## Task requirements
Lines of the records that hold the word "закрытия" are to be counted; give the number and nothing more.

## Record extracts
--- START ---
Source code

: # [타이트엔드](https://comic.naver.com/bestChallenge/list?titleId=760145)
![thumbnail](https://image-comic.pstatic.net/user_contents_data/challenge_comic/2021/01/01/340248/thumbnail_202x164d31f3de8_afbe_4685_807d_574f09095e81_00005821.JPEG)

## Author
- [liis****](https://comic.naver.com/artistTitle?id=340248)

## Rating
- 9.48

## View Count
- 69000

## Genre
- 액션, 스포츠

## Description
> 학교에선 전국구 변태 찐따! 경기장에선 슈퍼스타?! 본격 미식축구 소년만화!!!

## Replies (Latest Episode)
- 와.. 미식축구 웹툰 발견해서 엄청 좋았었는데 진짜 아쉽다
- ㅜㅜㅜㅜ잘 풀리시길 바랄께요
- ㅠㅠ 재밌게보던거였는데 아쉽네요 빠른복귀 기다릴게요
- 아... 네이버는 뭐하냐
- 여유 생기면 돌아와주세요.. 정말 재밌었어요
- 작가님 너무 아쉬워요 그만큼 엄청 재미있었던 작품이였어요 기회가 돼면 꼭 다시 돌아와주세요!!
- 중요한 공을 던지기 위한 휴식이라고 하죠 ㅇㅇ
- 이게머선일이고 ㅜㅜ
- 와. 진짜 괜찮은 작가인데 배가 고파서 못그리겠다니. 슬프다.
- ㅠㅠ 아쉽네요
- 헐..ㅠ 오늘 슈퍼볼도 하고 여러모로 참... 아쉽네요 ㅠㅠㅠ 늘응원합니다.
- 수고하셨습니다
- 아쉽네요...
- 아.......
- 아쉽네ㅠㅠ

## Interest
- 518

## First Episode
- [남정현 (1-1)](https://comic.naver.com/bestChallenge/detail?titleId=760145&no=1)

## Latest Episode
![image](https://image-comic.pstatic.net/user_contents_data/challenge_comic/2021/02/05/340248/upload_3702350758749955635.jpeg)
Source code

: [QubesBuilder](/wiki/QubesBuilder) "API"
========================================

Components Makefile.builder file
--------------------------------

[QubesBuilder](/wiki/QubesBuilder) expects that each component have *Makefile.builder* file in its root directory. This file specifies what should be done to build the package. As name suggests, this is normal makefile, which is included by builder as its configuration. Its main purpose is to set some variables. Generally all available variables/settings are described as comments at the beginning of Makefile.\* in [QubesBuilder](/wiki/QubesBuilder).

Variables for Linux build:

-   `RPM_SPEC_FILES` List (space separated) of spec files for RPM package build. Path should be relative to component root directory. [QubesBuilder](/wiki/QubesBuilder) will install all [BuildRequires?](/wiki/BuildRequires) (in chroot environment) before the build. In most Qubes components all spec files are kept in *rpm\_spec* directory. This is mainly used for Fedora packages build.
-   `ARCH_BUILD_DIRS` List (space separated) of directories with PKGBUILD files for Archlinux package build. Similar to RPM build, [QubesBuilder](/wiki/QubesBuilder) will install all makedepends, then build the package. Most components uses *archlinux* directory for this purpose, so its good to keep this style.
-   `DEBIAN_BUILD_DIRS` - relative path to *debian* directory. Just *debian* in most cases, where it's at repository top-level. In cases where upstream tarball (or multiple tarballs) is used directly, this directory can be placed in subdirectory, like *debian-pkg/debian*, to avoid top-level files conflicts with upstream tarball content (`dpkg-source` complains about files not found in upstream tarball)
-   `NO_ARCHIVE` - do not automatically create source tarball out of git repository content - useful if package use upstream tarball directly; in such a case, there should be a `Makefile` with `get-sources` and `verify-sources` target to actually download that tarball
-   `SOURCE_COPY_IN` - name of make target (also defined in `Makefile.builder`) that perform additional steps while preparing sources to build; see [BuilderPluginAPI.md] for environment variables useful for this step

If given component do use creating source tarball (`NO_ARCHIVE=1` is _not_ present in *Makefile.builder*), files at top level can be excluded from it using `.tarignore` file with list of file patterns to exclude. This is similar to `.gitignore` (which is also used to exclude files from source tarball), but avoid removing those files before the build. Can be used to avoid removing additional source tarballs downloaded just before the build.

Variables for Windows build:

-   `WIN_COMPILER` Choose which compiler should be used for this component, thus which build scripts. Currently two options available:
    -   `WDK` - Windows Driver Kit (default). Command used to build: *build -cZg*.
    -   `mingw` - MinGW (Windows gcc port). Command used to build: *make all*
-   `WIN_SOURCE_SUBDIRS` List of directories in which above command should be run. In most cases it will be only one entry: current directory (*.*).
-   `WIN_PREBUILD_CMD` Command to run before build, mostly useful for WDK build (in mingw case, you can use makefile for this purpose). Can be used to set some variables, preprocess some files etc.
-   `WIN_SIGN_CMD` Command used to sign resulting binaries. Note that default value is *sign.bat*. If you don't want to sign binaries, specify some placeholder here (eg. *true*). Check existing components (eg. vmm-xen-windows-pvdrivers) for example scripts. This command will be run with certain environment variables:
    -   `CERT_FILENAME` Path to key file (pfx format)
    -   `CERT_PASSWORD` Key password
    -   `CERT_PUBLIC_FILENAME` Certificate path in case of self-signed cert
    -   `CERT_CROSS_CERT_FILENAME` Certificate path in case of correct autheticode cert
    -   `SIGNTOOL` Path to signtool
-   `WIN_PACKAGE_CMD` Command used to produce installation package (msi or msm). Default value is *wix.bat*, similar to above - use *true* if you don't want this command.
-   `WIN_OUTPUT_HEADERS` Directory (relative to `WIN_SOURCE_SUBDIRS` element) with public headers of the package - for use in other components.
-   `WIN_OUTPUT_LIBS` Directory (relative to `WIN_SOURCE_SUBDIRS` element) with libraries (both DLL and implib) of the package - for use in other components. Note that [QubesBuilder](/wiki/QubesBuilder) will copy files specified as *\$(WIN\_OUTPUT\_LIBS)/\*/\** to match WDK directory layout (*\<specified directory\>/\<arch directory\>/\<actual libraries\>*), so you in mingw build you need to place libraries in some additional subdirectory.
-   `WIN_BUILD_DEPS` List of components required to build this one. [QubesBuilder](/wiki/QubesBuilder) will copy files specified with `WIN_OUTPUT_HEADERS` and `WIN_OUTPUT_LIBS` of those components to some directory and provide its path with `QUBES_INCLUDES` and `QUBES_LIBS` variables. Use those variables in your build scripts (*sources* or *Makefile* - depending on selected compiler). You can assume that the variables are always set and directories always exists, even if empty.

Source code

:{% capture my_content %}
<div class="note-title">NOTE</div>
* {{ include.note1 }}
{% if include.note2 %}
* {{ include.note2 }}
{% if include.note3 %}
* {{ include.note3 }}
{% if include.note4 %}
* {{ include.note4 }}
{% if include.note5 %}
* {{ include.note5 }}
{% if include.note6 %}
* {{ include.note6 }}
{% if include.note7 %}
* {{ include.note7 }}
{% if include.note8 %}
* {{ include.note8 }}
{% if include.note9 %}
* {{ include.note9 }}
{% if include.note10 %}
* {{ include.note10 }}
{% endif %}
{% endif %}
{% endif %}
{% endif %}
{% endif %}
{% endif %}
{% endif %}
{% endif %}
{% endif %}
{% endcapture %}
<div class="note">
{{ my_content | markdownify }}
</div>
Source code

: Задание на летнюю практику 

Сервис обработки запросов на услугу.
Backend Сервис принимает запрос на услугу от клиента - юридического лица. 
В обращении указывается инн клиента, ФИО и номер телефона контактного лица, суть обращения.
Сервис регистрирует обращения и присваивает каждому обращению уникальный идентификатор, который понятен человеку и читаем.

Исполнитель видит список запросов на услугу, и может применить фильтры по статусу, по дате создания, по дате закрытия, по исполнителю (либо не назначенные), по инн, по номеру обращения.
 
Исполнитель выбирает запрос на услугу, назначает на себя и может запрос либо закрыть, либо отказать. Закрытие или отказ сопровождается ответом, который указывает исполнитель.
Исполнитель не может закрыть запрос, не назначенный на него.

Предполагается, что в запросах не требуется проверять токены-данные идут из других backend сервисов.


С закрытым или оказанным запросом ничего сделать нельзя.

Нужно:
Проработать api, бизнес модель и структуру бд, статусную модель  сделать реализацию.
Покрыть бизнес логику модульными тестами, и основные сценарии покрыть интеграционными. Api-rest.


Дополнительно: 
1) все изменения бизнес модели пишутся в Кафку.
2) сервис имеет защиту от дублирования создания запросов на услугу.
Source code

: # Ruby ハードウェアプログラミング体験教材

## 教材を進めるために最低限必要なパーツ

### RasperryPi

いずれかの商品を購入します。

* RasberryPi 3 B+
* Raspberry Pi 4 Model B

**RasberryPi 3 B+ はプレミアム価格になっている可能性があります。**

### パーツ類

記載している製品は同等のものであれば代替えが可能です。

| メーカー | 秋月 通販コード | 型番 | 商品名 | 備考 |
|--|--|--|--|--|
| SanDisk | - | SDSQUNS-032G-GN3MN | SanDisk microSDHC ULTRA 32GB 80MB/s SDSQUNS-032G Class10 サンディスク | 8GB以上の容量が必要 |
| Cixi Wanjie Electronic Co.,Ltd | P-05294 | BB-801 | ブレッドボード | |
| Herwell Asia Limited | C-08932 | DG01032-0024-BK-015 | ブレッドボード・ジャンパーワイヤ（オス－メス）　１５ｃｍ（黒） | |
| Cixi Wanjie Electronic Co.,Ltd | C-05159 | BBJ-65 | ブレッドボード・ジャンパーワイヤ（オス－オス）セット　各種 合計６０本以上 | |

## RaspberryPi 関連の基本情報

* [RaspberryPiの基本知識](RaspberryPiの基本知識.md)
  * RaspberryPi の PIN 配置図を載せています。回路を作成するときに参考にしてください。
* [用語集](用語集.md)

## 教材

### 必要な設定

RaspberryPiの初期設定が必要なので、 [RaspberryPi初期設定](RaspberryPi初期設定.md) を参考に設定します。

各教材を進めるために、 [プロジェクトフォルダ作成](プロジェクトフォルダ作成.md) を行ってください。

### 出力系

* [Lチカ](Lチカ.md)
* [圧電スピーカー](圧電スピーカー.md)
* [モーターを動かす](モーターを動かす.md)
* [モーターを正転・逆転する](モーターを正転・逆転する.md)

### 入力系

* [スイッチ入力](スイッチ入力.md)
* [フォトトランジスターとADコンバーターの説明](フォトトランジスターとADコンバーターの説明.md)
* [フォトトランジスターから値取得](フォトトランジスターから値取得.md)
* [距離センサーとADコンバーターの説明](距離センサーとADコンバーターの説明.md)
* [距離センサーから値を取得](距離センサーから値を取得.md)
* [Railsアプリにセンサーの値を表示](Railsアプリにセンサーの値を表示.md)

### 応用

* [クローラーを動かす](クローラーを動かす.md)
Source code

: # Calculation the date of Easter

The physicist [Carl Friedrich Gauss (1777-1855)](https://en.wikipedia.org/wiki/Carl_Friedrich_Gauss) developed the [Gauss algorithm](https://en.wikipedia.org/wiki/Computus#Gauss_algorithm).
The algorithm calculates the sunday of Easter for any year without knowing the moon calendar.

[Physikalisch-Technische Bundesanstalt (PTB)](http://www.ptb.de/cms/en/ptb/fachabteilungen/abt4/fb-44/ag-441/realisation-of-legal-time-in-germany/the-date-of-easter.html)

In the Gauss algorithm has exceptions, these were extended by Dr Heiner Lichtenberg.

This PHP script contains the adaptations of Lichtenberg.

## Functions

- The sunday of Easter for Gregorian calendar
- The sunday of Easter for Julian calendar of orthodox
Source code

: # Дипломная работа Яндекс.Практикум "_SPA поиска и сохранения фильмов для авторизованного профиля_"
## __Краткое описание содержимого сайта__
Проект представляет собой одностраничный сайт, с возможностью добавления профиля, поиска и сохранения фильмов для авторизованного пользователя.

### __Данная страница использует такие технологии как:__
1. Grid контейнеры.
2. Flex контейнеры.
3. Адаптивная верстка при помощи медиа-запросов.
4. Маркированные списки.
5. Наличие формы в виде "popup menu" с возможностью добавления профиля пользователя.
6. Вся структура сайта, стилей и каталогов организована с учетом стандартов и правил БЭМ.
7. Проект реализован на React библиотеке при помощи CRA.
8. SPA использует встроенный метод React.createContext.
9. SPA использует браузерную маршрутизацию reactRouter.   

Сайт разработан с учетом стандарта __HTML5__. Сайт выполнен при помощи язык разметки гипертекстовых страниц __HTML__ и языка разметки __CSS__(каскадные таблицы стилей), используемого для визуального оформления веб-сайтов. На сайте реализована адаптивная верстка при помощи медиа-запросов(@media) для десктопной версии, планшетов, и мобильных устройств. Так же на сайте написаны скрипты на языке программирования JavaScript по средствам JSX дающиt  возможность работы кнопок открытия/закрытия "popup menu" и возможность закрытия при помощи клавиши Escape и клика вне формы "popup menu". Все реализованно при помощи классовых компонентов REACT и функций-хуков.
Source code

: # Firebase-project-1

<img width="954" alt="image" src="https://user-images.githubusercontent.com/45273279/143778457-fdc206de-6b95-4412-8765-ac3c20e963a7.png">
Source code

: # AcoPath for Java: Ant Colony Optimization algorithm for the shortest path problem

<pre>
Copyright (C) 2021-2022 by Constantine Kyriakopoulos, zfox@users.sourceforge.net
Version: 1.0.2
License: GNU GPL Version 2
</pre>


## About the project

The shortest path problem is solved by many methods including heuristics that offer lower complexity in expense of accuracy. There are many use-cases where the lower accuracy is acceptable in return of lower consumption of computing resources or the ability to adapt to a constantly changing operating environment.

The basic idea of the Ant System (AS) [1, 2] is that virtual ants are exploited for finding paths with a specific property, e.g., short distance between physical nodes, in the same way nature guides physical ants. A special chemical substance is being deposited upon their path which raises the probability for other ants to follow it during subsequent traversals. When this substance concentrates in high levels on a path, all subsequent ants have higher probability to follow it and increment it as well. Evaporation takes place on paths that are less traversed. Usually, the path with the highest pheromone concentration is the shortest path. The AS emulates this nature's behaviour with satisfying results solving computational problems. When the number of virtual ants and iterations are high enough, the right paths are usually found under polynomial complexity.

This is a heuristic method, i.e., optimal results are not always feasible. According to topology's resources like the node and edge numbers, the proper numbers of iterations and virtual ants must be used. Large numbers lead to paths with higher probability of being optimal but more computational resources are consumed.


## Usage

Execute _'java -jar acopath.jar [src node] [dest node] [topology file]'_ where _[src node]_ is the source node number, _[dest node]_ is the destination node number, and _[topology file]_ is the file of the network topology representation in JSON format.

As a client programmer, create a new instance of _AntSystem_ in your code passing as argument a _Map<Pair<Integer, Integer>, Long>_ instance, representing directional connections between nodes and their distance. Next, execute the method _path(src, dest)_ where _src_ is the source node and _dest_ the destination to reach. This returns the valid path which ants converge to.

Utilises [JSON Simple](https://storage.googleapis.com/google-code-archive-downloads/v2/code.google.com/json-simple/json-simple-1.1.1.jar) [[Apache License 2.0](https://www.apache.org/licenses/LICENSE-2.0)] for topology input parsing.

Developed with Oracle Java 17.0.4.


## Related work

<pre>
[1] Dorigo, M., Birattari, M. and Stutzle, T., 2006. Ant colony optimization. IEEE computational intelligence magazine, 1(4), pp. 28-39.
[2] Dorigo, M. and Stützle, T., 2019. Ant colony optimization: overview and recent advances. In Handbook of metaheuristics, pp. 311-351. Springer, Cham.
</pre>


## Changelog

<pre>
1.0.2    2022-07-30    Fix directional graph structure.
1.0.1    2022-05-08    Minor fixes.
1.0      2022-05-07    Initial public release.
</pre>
--- END ---
## Result of this task
2